CFIF to Congress: No Congressional Pensions for Felons
In a letter sent this week to incoming Speaker of the House Nancy Pelosi and incoming Senate Majority Leader Harry Reid, the Center for Individual Freedom joined more than 20 like-minded organizations in urging Congress to make Congressional pension reform a top priority at the start of the 110th Congress.
"Congress has constituted a retirement system for itself that includes pension and 401(k)-style plans, whose payments are far more generous than what similarly-paid workers in the private sector typically receive," the letter reads. "Furthermore, American taxpayers directly subsidize retired lawmakers' benefit payouts at rates of between 50 and 80 percent (without even including the contributions Members of Congress make from the salaries funded by taxpayers)," the letter continues.

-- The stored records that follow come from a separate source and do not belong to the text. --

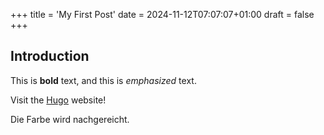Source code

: +++
title = 'My First Post'
date = 2024-11-12T07:07:07+01:00
draft = false
+++
## Introduction

This is **bold** text, and this is *emphasized* text.

Visit the [Hugo](https://gohugo.io) website!

Die Farbe wird nachgereicht.
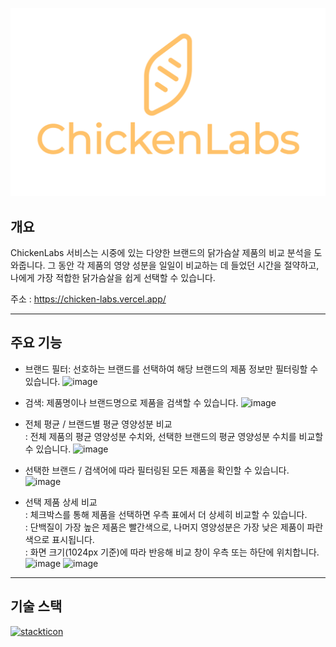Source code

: ![alt text](src/assets/imges/ChickenLabsLogo.png)

## 개요

ChickenLabs 서비스는 시중에 있는 다양한 브랜드의 닭가슴살 제품의 비교 분석을 도와줍니다.
그 동안 각 제품의 영양 성분을 일일이 비교하는 데 들었던 시간을 절약하고, 나에게 가장 적합한 닭가슴살을 쉽게 선택할 수 있습니다.

주소 : https://chicken-labs.vercel.app/

---

## 주요 기능

- 브랜드 필터: 선호하는 브랜드를 선택하여 해당 브랜드의 제품 정보만 필터링할 수 있습니다.
  ![image](https://github.com/user-attachments/assets/b218749b-1cf1-4a00-99f8-93a42d36f53a)

- 검색: 제품명이나 브랜드명으로 제품을 검색할 수 있습니다.
  ![image](https://github.com/user-attachments/assets/753f7257-bc97-49b7-8009-065e721984c9)

- 전체 평균 / 브랜드별 평균 영양성분 비교<br>
  : 전체 제품의 평균 영양성분 수치와, 선택한 브랜드의 평균 영양성분 수치를 비교할 수 있습니다.
  ![image](https://github.com/user-attachments/assets/cb0cfee1-8bfb-4dd6-9a52-e69df73a3d55)

- 선택한 브랜드 / 검색어에 따라 필터링된 모든 제품을 확인할 수 있습니다.
  ![image](https://github.com/user-attachments/assets/9c5711c5-1308-43a1-88c1-c9a966ecf62e)

- 선택 제품 상세 비교<br>
  : 체크박스를 통해 제품을 선택하면 우측 표에서 더 상세히 비교할 수 있습니다.<br>
  : 단백질이 가장 높은 제품은 빨간색으로, 나머지 영양성분은 가장 낮은 제품이 파란색으로 표시됩니다.<br>
  : 화면 크기(1024px 기준)에 따라 반응해 비교 창이 우측 또는 하단에 위치합니다.
  ![image](https://github.com/user-attachments/assets/cb8c14fc-65ef-4dc6-b0f3-df2caf21882c)
  ![image](https://github.com/user-attachments/assets/44eee4b9-1a41-48ed-91f6-2be09c58ac2d)

---

## 기술 스택

[![stackticon](https://firebasestorage.googleapis.com/v0/b/stackticon-81399.appspot.com/o/images%2F1721863782268?alt=media&token=86643072-3f6b-44e9-a421-450ebd0217bf)](https://github.com/msdio/stackticon)
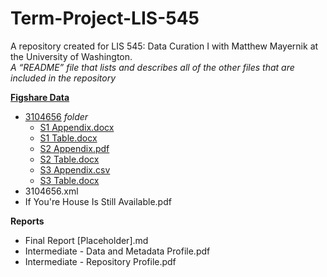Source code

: # Term-Project-LIS-545
A repository created for LIS 545: Data Curation I with Matthew Mayernik at the University of Washington.    
*A “README” file that lists and describes all of the other files that are included in the repository*   
  
**[Figshare Data](Figshare-Data)**  
 * [3104656](Figshare-Data/3104656) *folder*
    * [S1 Appendix.docx](Figshare-Data/3104656/S1_Appendix.docx)  
    * [S1 Table.docx]()  
    * [S2 Appendix.pdf]()  
    * [S2 Table.docx]()  
    * [S3 Appendix.csv]()  
    * [S3 Table.docx]()  
* 3104656.xml  
* If You're House Is Still Available.pdf  
  
**Reports**
* Final Report [Placeholder].md
* Intermediate - Data and Metadata Profile.pdf
* Intermediate - Repository Profile.pdf
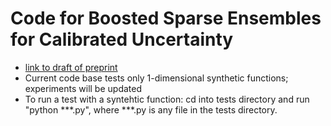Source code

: # Code for Boosted Sparse Ensembles for Calibrated Uncertainty

- [link to draft of preprint](https://www.dropbox.com/s/yqs9b7de0nudw7v/paper.pdf?dl=0)
- Current code base tests only 1-dimensional synthetic functions; experiments will be updated 
- To run a test with a syntehtic function: cd into tests directory and run "python ***.py", where ***.py is any file in the tests directory.
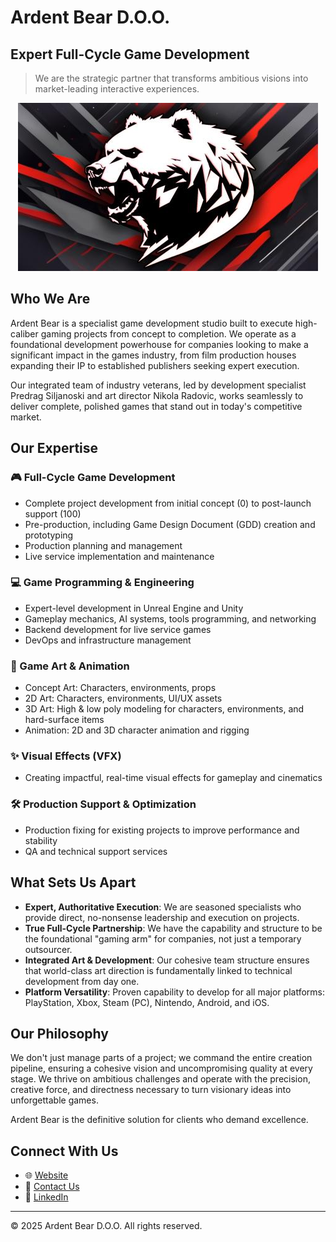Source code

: ﻿# Ardent Bear D.O.O.
## Expert Full-Cycle Game Development

> We are the strategic partner that transforms ambitious visions into market-leading interactive experiences.

[//]: # (<img src="https://media1.tenor.com/m/sB_mZBQE7rMAAAAd/the-revenant-leonardo-di-caprio.giff"/>)
<div style="text-align:center"><img src="../Images/ardent-banner.jpg"/> </div>

## Who We Are

Ardent Bear is a specialist game development studio built to execute high-caliber gaming projects from concept to completion. We operate as a foundational development powerhouse for companies looking to make a significant impact in the games industry, from film production houses expanding their IP to established publishers seeking expert execution.

Our integrated team of industry veterans, led by development specialist Predrag Siljanoski and art director Nikola Radovic, works seamlessly to deliver complete, polished games that stand out in today's competitive market.

## Our Expertise

### 🎮 Full-Cycle Game Development
- Complete project development from initial concept (0) to post-launch support (100)
- Pre-production, including Game Design Document (GDD) creation and prototyping
- Production planning and management
- Live service implementation and maintenance

### 💻 Game Programming & Engineering
- Expert-level development in Unreal Engine and Unity
- Gameplay mechanics, AI systems, tools programming, and networking
- Backend development for live service games
- DevOps and infrastructure management

### 🎨 Game Art & Animation
- Concept Art: Characters, environments, props
- 2D Art: Characters, environments, UI/UX assets
- 3D Art: High & low poly modeling for characters, environments, and hard-surface items
- Animation: 2D and 3D character animation and rigging

### ✨ Visual Effects (VFX)
- Creating impactful, real-time visual effects for gameplay and cinematics

### 🛠️ Production Support & Optimization
- Production fixing for existing projects to improve performance and stability
- QA and technical support services

## What Sets Us Apart

- **Expert, Authoritative Execution**: We are seasoned specialists who provide direct, no-nonsense leadership and execution on projects.
- **True Full-Cycle Partnership**: We have the capability and structure to be the foundational "gaming arm" for companies, not just a temporary outsourcer.
- **Integrated Art & Development**: Our cohesive team structure ensures that world-class art direction is fundamentally linked to technical development from day one.
- **Platform Versatility**: Proven capability to develop for all major platforms: PlayStation, Xbox, Steam (PC), Nintendo, Android, and iOS.

## Our Philosophy

We don't just manage parts of a project; we command the entire creation pipeline, ensuring a cohesive vision and uncompromising quality at every stage. We thrive on ambitious challenges and operate with the precision, creative force, and directness necessary to turn visionary ideas into unforgettable games.

Ardent Bear is the definitive solution for clients who demand excellence.

## Connect With Us

- 🌐 [Website](https://ardentbear.com)
- 📧 [Contact Us](mailto:info@ardentbear.com)
- 🔗 [LinkedIn](https://linkedin.com/company/ardentbear)

---

© 2025 Ardent Bear D.O.O. All rights reserved.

Yet, only a conviction of treason or espionage results in forfeiture of a Congressional pension, "leaving more than 20 lawmakers who have committed other serious offenses to continue drawing benefits."
Recent examples of previous lawmakers who are receiving or are eligible to receive their full benefits include, former Representative Robert Ney, James Traficant, Daniel Rostenkowski and others.
"While the desire to 'close ranks' in support of perks may be strong, giving Congressional pensions to felons does not pass the 'smell test'..." with most taxpayers across the country.
"We hope you will lend your support as Leaders to immediately enact legislation that will automatically deny taxpayer-funded retirement benefits to a Representative or Senator convicted of any felony, during or after Congressional service," the letter concludes.